The children WERE listening. Heard by me during school bus duty yesterday: (from a fourth grader) “He hates Black people, we’re all gonna die.” (from a 2nd grader in place of the usual good morning greeting) “Ms. Frisella, we’re doomed!” (from another 2nd grader) “He hates Black people and women.” (from the daughter of upstanding citizens, Haitian immigrants) “My brother says they’re gonna come to the door and take my parents back to Haiti.”
All of the above: beautiful, frightened, Black children.
Teachers, parents, everyone???
We’ve got a lot of work to do. Our kids are scared.
Get it together and start talking nice.
Give our kids ways to talk about the election in ways that make them feel safe and heard. Allay the fears-maybe by asking them things like, “So, moving forward, what are things we can do to make your life (this community, this country, the world) a better, more peaceful place? What actions can we take together that will make you feel safe?” Take away the helpless feeling of fear and replace it with positive action.
There is NO excuse for the United States to have had children living in fear yesterday because of the Presidential election results.
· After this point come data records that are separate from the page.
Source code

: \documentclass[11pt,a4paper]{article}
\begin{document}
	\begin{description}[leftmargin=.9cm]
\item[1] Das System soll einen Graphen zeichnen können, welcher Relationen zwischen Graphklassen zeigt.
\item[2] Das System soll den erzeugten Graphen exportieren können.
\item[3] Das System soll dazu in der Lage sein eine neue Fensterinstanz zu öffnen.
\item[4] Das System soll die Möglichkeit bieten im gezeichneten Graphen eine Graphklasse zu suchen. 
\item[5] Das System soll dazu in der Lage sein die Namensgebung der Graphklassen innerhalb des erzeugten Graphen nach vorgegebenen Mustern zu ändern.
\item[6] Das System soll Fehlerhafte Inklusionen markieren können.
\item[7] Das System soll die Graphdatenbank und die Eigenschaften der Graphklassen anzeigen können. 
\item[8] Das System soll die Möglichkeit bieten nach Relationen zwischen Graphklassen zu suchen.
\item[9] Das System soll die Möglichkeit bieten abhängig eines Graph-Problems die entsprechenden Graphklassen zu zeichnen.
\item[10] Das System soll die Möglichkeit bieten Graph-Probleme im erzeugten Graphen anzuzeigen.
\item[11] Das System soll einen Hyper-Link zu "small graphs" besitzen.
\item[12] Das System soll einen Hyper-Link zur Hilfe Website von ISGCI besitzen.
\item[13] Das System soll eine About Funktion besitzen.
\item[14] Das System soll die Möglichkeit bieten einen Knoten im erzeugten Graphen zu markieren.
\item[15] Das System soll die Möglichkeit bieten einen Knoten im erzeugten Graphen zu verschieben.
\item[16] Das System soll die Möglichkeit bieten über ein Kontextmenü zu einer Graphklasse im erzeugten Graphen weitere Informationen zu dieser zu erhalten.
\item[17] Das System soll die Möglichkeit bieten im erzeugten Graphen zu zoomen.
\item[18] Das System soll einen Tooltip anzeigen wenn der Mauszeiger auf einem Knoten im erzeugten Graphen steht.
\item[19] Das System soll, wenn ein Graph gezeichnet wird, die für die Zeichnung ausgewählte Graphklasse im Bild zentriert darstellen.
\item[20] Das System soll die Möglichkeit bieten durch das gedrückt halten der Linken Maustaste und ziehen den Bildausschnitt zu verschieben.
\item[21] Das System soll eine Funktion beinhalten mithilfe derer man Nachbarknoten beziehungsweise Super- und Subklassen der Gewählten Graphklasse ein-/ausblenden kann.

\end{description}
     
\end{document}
The grownups did this (no finger-pointing; people in all parties are guilty of the animosity, of crafting fear-inciting ads, of sharing mean-spirited posts and un-fact-based “facts”, of re-posting great uncle Frank’s “share if you agree!” memes, and of the unkind kitchen table talk- and remember I teach elementary school and “S/he did it FIRST!” bounces right off teachers), and shame on us.
United States, people. Yep, for more than half of us, our candidate didn’t win. We have to move forward and do our best to make the best of an unwanted situation. That’s harder to do for little hearts and minds.
United States. How about we let our kids be kids? How about we stop scaring them? There’s something more important than anybody’s need to post or say something inflammatory.
What, you ask? What’s bigger than my need to make a point on Facebook and burn that old high school classmate who disagrees with me so I can give myself a little false validation? What’s more precious than me using my frantic little typing fingers to put someone down so I can feel superior for just one second?
They are listening. They have been all along, and they’ve been hearing some pretty scary stuff from us-from those of us whose sacred duty is to look out for them. Teachers, parents, grandparents, mentors and elected officials.
They’re afraid, and for many of them, rightfully so. What are we going to do to make them feel safe and heard?
What are YOU going to do to make them safe?